**What to do:** Below are the records. Restate word for word every line from the one that contains "Foundry の組織」ページから組織とスペースを追加することができます。 Cloud" through the final line, both included.

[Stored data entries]
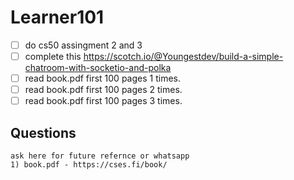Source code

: # Learner101

- [ ] do cs50 assingment 2 and 3
- [ ] complete this https://scotch.io/@Youngestdev/build-a-simple-chatroom-with-socketio-and-polka
- [ ] read book.pdf first 100 pages 1 times.
- [ ] read book.pdf first 100 pages 2 times.
- [ ] read book.pdf first 100 pages 3 times.

## Questions 

```
ask here for future refernce or whatsapp
1) book.pdf - https://cses.fi/book/
```
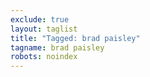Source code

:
```yaml
---
exclude: true
layout: taglist
title: "Tagged: brad paisley"
tagname: brad paisley
robots: noindex
---
```

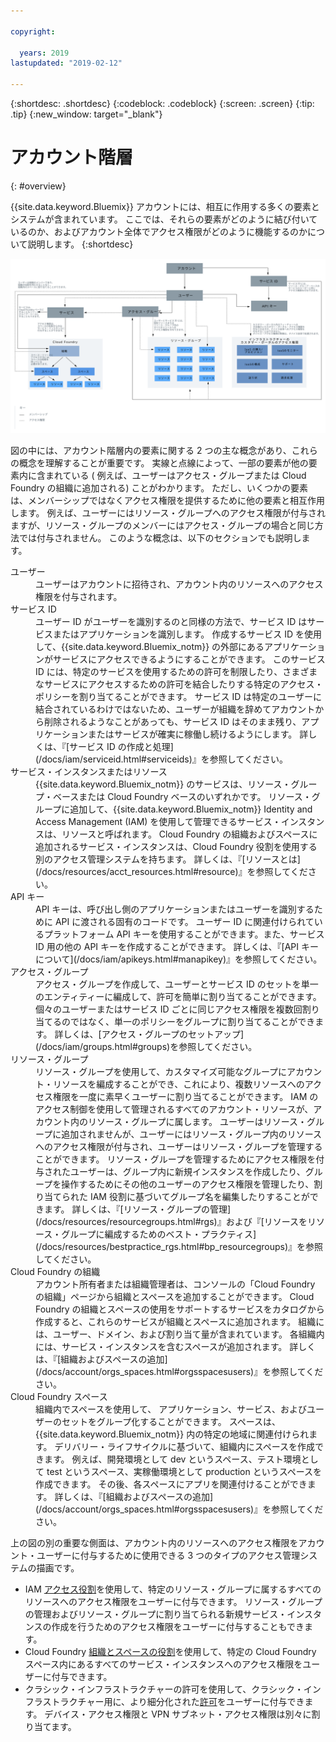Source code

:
 ```yaml
---

copyright:

  years: 2019
lastupdated: "2019-02-12"

---
```


{:shortdesc: .shortdesc}
{:codeblock: .codeblock}
{:screen: .screen}
{:tip: .tip}
{:new_window: target="_blank"}


# アカウント階層
{: #overview}

{{site.data.keyword.Bluemix}} アカウントには、相互に作用する多くの要素とシステムが含まれています。 ここでは、それらの要素がどのように結び付いているのか、およびアカウント全体でアクセス権限がどのように機能するのかについて説明します。 
{:shortdesc}

<a href="https://cloud.ibm.com/docs/api/content/account/images/account_diagram.svg">
  <img src="images/account_diagram.svg" alt="アカウントの図">
</a>

図の中には、アカウント階層内の要素に関する 2 つの主な概念があり、これらの概念を理解することが重要です。 実線と点線によって、一部の要素が他の要素内に含まれている ( 例えば、ユーザーはアクセス・グループまたは Cloud Foundry の組織に追加される) ことがわかります。 ただし、いくつかの要素は、メンバーシップではなくアクセス権限を提供するために他の要素と相互作用します。 例えば、ユーザーにはリソース・グループへのアクセス権限が付与されますが、リソース・グループのメンバーにはアクセス・グループの場合と同じ方法では付与されません。 このような概念は、以下のセクションでも説明します。

<dl>
<dt>ユーザー</dt>
<dd>ユーザーはアカウントに招待され、アカウント内のリソースへのアクセス権限を付与されます。</dd>
<dt>サービス ID</dt>
<dd>ユーザー ID がユーザーを識別するのと同様の方法で、サービス ID はサービスまたはアプリケーションを識別します。 作成するサービス ID を使用して、{{site.data.keyword.Bluemix_notm}} の外部にあるアプリケーションがサービスにアクセスできるようにすることができます。 このサービス ID には、特定のサービスを使用するための許可を制限したり、さまざまなサービスにアクセスするための許可を結合したりする特定のアクセス・ポリシーを割り当てることができます。 サービス ID は特定のユーザーに結合されているわけではないため、ユーザーが組織を辞めてアカウントから削除されるようなことがあっても、サービス ID はそのまま残り、アプリケーションまたはサービスが確実に稼働し続けるようにします。 詳しくは、『[サービス ID の作成と処理](/docs/iam/serviceid.html#serviceids)』を参照してください。</dd>
<dt>サービス・インスタンスまたはリソース</dt>
<dd>{{site.data.keyword.Bluemix_notm}} のサービスは、リソース・グループ・ベースまたは Cloud Foundry ベースのいずれかです。 リソース・グループに追加して、{{site.data.keyword.Bluemix_notm}} Identity and Access Management (IAM) を使用して管理できるサービス・インスタンスは、リソースと呼ばれます。 Cloud Foundry の組織およびスペースに追加されるサービス・インスタンスは、Cloud Foundry 役割を使用する別のアクセス管理システムを持ちます。 詳しくは、『[リソースとは](/docs/resources/acct_resources.html#resource)』を参照してください。</dd>
<dt>API キー</dt>
<dd>API キーは、呼び出し側のアプリケーションまたはユーザーを識別するために API に渡される固有のコードです。 ユーザー ID に関連付けられているプラットフォーム API キーを使用することができます。また、サービス ID 用の他の API キーを作成することができます。 詳しくは、『[API キーについて](/docs/iam/apikeys.html#manapikey)』を参照してください。</dd>
<dt>アクセス・グループ</dt>
<dd>アクセス・グループを作成して、ユーザーとサービス ID のセットを単一のエンティティーに編成して、許可を簡単に割り当てることができます。 個々のユーザーまたはサービス ID ごとに同じアクセス権限を複数回割り当てるのではなく、単一のポリシーをグループに割り当てることができます。 詳しくは、[アクセス・グループのセットアップ](/docs/iam/groups.html#groups)を参照してください。</dd>
<dt>リソース・グループ</dt>
<dd>リソース・グループを使用して、カスタマイズ可能なグループにアカウント・リソースを編成することができ、これにより、複数リソースへのアクセス権限を一度に素早くユーザーに割り当てることができます。 IAM のアクセス制御を使用して管理されるすべてのアカウント・リソースが、アカウント内のリソース・グループに属します。 ユーザーはリソース・グループに追加されませんが、ユーザーにはリソース・グループ内のリソースへのアクセス権限が付与され、ユーザーはリソース・グループを管理することができます。 リソース・グループを管理するためにアクセス権限を付与されたユーザーは、グループ内に新規インスタンスを作成したり、グループを操作するためにその他のユーザーのアクセス権限を管理したり、割り当てられた IAM 役割に基づいてグループ名を編集したりすることができます。 詳しくは、『[リソース・グループの管理](/docs/resources/resourcegroups.html#rgs)』および『[リソースをリソース・グループに編成するためのベスト・プラクティス](/docs/resources/bestpractice_rgs.html#bp_resourcegroups)』を参照してください。</dd>
<dt>Cloud Foundry の組織</dt>
<dd>アカウント所有者または組織管理者は、コンソールの「Cloud Foundry の組織」ページから組織とスペースを追加することができます。 Cloud Foundry の組織とスペースの使用をサポートするサービスをカタログから作成すると、これらのサービスが組織とスペースに追加されます。 組織には、ユーザー、ドメイン、および割り当て量が含まれています。 各組織内には、サービス・インスタンスを含むスペースが追加されます。 詳しくは、『[組織およびスペースの追加](/docs/account/orgs_spaces.html#orgsspacesusers)』を参照してください。</dd>
<dt>Cloud Foundry スペース</dt>
<dd>組織内でスペースを使用して、
アプリケーション、サービス、およびユーザーのセットをグループ化することができます。 スペースは、{{site.data.keyword.Bluemix_notm}} 内の特定の地域に関連付けられます。 デリバリー・ライフサイクルに基づいて、組織内にスペースを作成できます。 例えば、開発環境として dev というスペース、テスト環境として test というスペース、実稼働環境として production というスペースを作成できます。 その後、各スペースにアプリを関連付けることができます。 詳しくは、『[組織およびスペースの追加](/docs/account/orgs_spaces.html#orgsspacesusers)』を参照してください。</dd>
</dl>

上の図の別の重要な側面は、アカウント内のリソースへのアクセス権限をアカウント・ユーザーに付与するために使用できる 3 つのタイプのアクセス管理システムの描画です。 

  * IAM [アクセス役割](/docs/iam/users_roles.html#iamusermanrol)を使用して、特定のリソース・グループに属するすべてのリソースへのアクセス権限をユーザーに付与できます。 リソース・グループの管理およびリソース・グループに割り当てられる新規サービス・インスタンスの作成を行うためのアクセス権限をユーザーに付与することもできます。
  * Cloud Foundry [組織とスペースの役割](/docs/iam/cfaccess.html#cfroles)を使用して、特定の Cloud Foundry スペース内にあるすべてのサービス・インスタンスへのアクセス権限をユーザーに付与できます。
  * クラシック・インフラストラクチャーの許可を使用して、クラシック・インフラストラクチャー用に、より細分化された[許可](/docs/iam/infrastructureaccess.html#infrapermission)をユーザーに付与できます。 デバイス・アクセス権限と VPN サブネット・アクセス権限は別々に割り当てます。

**Answer to the problem:**
<dd>アカウント所有者または組織管理者は、コンソールの「Cloud Foundry の組織」ページから組織とスペースを追加することができます。 Cloud Foundry の組織とスペースの使用をサポートするサービスをカタログから作成すると、これらのサービスが組織とスペースに追加されます。 組織には、ユーザー、ドメイン、および割り当て量が含まれています。 各組織内には、サービス・インスタンスを含むスペースが追加されます。 詳しくは、『[組織およびスペースの追加](/docs/account/orgs_spaces.html#orgsspacesusers)』を参照してください。</dd>
<dt>Cloud Foundry スペース</dt>
<dd>組織内でスペースを使用して、
アプリケーション、サービス、およびユーザーのセットをグループ化することができます。 スペースは、{{site.data.keyword.Bluemix_notm}} 内の特定の地域に関連付けられます。 デリバリー・ライフサイクルに基づいて、組織内にスペースを作成できます。 例えば、開発環境として dev というスペース、テスト環境として test というスペース、実稼働環境として production というスペースを作成できます。 その後、各スペースにアプリを関連付けることができます。 詳しくは、『[組織およびスペースの追加](/docs/account/orgs_spaces.html#orgsspacesusers)』を参照してください。</dd>
</dl>

上の図の別の重要な側面は、アカウント内のリソースへのアクセス権限をアカウント・ユーザーに付与するために使用できる 3 つのタイプのアクセス管理システムの描画です。 

  * IAM [アクセス役割](/docs/iam/users_roles.html#iamusermanrol)を使用して、特定のリソース・グループに属するすべてのリソースへのアクセス権限をユーザーに付与できます。 リソース・グループの管理およびリソース・グループに割り当てられる新規サービス・インスタンスの作成を行うためのアクセス権限をユーザーに付与することもできます。
  * Cloud Foundry [組織とスペースの役割](/docs/iam/cfaccess.html#cfroles)を使用して、特定の Cloud Foundry スペース内にあるすべてのサービス・インスタンスへのアクセス権限をユーザーに付与できます。
  * クラシック・インフラストラクチャーの許可を使用して、クラシック・インフラストラクチャー用に、より細分化された[許可](/docs/iam/infrastructureaccess.html#infrapermission)をユーザーに付与できます。 デバイス・アクセス権限と VPN サブネット・アクセス権限は別々に割り当てます。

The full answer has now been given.